Flavio Haver, Corriere della Sera , 06/12/2006, 6 dicembre 2006
Otto aziende che navigano in cattive acque finiscono sotto il mirino dei carabinieri che indagano sugli ”stipendi d’oro”: emolumenti troppo alti ad amministratori delegati e presidenti, in una situazione in cui la cautela era d’obbligo
Otto aziende che navigano in cattive acque finiscono sotto il mirino dei carabinieri che indagano sugli ”stipendi d’oro”: emolumenti troppo alti ad amministratori delegati e presidenti, in una situazione in cui la cautela era d’obbligo. Il primo appuntamento dell’Arma è alla Rai. Seguono Enel, Eni, Alitalia, Poste, Anas, Sviluppo Italia e Trenitalia. In viale Mazzini, il pm Adelchi D’Ippolito si è concentrato sulla nomina (4 agosto 2005) dell’ex direttore generale Alfredo Meocci, nomina che già aveva suscitato polemiche (voto contrario di tre consiglieri e l’astensione del presidente), oltre a 14 milioni di multa per incompatibilità di Meocci con il ruolo assegnato. Per i cinque votanti a favore (Giuliano Urbani, Gennaro Malgeri, Marco Staderini, Giovanna Bianchi Clerici e Angelo Petroni) si potrebbe addirittura procedere per abuso d’ufficio, anche se tuttora non esiste alcun’ipotesi di reato.

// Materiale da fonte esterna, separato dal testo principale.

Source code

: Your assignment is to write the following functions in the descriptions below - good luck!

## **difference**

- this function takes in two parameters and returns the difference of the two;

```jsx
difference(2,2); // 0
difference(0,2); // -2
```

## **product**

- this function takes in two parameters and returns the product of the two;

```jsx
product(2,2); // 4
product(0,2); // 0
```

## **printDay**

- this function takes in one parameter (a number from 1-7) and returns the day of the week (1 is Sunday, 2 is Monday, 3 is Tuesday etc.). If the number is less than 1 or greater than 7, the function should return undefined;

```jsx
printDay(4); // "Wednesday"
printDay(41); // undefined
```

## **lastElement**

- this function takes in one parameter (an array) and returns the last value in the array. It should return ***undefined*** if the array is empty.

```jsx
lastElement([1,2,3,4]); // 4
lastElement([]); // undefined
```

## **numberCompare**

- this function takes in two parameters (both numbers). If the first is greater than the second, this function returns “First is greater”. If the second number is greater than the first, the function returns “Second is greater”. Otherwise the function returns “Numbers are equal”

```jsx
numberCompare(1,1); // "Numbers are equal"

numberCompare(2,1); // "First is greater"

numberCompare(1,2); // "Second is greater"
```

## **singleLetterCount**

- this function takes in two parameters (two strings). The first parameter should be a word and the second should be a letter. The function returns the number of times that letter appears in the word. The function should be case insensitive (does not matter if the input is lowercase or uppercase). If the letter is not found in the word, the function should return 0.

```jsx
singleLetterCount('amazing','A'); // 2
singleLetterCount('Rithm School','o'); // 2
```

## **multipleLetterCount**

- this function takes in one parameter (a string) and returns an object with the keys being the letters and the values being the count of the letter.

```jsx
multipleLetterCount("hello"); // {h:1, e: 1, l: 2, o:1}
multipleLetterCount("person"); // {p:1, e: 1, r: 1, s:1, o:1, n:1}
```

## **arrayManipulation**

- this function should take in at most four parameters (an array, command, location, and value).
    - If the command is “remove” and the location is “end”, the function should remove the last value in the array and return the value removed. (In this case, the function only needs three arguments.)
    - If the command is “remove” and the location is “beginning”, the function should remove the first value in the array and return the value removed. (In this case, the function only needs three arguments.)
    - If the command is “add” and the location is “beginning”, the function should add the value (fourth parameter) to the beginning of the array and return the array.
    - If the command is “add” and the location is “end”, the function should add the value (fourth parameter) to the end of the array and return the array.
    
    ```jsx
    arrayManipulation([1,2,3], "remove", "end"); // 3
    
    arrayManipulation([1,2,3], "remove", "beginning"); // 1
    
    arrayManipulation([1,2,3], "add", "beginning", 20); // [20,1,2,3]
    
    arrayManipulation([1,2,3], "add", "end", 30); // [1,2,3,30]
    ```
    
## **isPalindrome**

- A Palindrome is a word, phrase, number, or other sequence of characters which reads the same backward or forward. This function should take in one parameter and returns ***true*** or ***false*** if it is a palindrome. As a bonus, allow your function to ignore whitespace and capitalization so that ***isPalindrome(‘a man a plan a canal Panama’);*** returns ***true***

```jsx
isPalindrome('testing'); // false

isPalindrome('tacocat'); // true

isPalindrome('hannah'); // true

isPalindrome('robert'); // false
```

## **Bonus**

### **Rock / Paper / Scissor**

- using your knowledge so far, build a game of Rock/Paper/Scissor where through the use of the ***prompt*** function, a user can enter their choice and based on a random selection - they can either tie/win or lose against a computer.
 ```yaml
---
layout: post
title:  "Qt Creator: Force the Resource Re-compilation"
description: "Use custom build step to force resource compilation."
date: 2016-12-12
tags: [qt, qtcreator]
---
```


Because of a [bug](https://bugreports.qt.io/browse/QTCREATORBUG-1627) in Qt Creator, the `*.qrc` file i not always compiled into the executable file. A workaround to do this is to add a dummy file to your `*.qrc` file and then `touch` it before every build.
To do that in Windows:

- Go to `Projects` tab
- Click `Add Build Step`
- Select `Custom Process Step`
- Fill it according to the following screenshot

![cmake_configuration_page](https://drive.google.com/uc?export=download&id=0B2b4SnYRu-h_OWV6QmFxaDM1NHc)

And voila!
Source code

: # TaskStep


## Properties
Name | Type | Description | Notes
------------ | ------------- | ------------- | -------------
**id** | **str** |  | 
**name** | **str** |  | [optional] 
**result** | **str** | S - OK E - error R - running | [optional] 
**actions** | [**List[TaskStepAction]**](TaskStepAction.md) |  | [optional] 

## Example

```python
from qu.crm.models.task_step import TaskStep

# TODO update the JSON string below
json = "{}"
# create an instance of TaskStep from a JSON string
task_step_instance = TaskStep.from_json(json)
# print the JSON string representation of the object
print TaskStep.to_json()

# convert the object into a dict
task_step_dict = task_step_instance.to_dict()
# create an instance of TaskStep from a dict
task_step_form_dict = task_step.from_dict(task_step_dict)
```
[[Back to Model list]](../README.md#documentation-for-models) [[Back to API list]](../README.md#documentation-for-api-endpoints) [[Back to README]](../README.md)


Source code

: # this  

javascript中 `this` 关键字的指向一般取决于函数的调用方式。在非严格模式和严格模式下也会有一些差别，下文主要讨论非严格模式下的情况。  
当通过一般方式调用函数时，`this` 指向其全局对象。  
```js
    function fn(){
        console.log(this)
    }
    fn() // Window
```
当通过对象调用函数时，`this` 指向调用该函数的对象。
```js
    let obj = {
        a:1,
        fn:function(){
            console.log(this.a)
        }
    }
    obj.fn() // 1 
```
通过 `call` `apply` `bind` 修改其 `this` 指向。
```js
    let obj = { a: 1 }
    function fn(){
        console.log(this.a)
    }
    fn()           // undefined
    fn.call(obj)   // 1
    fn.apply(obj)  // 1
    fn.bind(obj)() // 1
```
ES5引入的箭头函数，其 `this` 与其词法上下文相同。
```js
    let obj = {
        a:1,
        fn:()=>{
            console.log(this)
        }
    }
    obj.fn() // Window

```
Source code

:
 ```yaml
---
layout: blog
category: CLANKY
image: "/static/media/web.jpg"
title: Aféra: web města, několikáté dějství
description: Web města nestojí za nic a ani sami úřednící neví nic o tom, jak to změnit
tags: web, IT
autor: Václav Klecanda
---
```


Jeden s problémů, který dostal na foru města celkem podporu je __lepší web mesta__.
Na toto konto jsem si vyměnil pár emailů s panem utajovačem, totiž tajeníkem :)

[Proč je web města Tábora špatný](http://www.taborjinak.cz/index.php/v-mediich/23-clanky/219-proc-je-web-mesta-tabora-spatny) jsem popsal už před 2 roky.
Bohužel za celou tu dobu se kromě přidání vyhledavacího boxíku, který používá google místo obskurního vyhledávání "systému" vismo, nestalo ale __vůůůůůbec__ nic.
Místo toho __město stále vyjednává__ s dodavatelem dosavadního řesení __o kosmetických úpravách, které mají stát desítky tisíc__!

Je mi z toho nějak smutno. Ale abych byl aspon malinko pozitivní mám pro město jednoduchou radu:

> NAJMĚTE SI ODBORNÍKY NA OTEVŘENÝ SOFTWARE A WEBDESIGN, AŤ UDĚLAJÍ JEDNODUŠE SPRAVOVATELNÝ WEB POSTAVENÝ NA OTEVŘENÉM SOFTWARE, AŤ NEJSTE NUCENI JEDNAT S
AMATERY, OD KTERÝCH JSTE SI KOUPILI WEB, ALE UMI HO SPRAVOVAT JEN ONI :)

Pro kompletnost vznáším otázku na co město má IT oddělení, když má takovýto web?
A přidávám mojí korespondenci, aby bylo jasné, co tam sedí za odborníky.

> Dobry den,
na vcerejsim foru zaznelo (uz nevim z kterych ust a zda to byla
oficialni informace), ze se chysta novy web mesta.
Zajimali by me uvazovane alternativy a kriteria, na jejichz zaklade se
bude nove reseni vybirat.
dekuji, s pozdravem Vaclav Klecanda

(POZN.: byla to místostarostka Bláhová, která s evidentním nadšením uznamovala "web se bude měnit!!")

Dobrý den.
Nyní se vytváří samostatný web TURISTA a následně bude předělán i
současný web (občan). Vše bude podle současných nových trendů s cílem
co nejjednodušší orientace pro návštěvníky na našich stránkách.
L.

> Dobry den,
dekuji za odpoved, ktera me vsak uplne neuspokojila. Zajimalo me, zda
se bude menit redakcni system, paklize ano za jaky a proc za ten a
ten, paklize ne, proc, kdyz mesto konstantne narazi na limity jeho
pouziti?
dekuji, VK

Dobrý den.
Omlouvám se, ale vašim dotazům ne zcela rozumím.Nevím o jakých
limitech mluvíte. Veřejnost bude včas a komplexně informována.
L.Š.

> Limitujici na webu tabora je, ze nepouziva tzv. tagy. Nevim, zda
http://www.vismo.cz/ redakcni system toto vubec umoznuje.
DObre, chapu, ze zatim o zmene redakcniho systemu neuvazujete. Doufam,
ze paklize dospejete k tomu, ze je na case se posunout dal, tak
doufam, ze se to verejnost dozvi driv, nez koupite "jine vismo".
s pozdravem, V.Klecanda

L’obiettivo principale è però risalire indietro nel tempo, fino al 2000: per la Rai, sono i tempi dell’amministratore delegato Claudio Cappon, passando aper Agostino Saccà e Flavio Cattaneo. Per l’Alitalia, sotto indagine gli stipendi di Giancarlo Cimoli e Francesco Mengozzi. Poi Paolo Scaroni e Roberto Poli (Eni), Pietro Ciucci (Anas), Piero Gnudi e Fulvio Conti (Enel), Vittorio Mincato e Massimo Sarmi (Poste), Elio Catania (Trenitalia)Stefano Gaggioi e Ferruccio Ferranti (Sviluppo Italia).